Vue d'ensemble du Métabolisme

Le métabolisme cellulaire est l'ensemble des réactions biochimiques permettant à une cellule de vivre, de se développer et de se reproduire. Il comprend deux grandes catégories de voies:

• Catabolisme: Dégradation de molécules organiques complexes en molécules plus simples, libérant de l'énergie (exergonique).

  • Exemples: Hydrolyse du glycogène en glucose, dégradation du glucose en et .

  • Réactions d'hydrolyse (ajout d'eau).

• Anabolisme: Synthèse de molécules organiques complexes à partir de précurseurs simples, nécessitant de l'énergie (endergonique).
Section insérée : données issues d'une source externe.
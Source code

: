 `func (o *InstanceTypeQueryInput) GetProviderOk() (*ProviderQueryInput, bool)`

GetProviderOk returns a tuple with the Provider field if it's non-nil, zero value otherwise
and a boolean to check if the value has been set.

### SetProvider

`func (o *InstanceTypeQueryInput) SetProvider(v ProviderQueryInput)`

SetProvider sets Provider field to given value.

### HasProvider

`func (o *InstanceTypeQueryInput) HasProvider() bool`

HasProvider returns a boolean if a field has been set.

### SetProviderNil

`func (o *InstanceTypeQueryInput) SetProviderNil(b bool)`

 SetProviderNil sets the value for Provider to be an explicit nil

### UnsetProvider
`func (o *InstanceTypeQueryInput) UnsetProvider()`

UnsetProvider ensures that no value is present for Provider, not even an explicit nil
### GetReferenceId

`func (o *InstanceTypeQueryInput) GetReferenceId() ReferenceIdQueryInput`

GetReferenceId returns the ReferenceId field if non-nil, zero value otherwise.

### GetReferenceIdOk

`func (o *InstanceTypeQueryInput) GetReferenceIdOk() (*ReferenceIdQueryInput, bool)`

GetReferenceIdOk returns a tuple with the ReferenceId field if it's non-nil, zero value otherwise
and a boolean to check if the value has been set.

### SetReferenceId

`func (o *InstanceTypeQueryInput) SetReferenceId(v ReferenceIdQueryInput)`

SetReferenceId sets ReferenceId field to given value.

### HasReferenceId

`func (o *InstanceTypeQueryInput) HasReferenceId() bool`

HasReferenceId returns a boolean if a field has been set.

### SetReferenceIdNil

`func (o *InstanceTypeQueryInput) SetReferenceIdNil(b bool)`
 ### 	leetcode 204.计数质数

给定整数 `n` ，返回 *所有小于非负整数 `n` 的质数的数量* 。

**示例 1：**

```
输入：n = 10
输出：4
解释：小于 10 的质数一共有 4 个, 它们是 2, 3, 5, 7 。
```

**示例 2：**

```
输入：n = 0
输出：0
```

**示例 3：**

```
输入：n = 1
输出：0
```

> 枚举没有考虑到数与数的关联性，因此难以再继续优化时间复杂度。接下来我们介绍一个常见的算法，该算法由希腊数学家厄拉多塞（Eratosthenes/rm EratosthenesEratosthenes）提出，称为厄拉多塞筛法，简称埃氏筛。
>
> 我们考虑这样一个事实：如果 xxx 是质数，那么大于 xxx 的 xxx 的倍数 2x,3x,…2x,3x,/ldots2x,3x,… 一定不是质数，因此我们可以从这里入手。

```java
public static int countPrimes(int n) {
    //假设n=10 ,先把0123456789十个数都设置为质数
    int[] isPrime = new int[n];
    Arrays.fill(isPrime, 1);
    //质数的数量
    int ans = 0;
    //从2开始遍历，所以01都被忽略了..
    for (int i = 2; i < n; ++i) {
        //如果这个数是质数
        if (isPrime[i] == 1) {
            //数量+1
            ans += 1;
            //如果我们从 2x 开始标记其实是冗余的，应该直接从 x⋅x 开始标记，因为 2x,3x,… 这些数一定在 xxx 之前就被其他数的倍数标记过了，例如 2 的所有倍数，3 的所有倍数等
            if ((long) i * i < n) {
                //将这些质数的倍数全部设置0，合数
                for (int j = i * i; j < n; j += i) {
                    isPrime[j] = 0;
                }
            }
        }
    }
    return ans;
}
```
  • Exemple: Synthèse d'un dipeptide à partir d'acides aminés.

  • Réactions de déshydratation (élimination d'eau).

Le Cycle de Krebs (non détaillé dans le contexte fourni)

Bien que non détaillé dans le texte source fourni, le cycle de Krebs est une étape clé du catabolisme aérobie, se déroulant dans la matrice mitochondriale. Il oxyde l'acétyl-CoA (dérivé des glucides, lipides et protéines) en , produisant des équivalents réducteurs (NADH et ) qui alimenteront la chaîne respiratoire pour la synthèse d'ATP.

Conclusion

La biochimie est une discipline fondamentale pour comprendre la vie. De la danse subtile des électrons et des liaisons chimiques aux grandes voies métaboliques, chaque processus est finement régulé pour maintenir l'homéostasie cellulaire et répondre aux besoins de l'organisme. La maîtrise de ces concepts est cruciale pour le diagnostic et le traitement des maladies.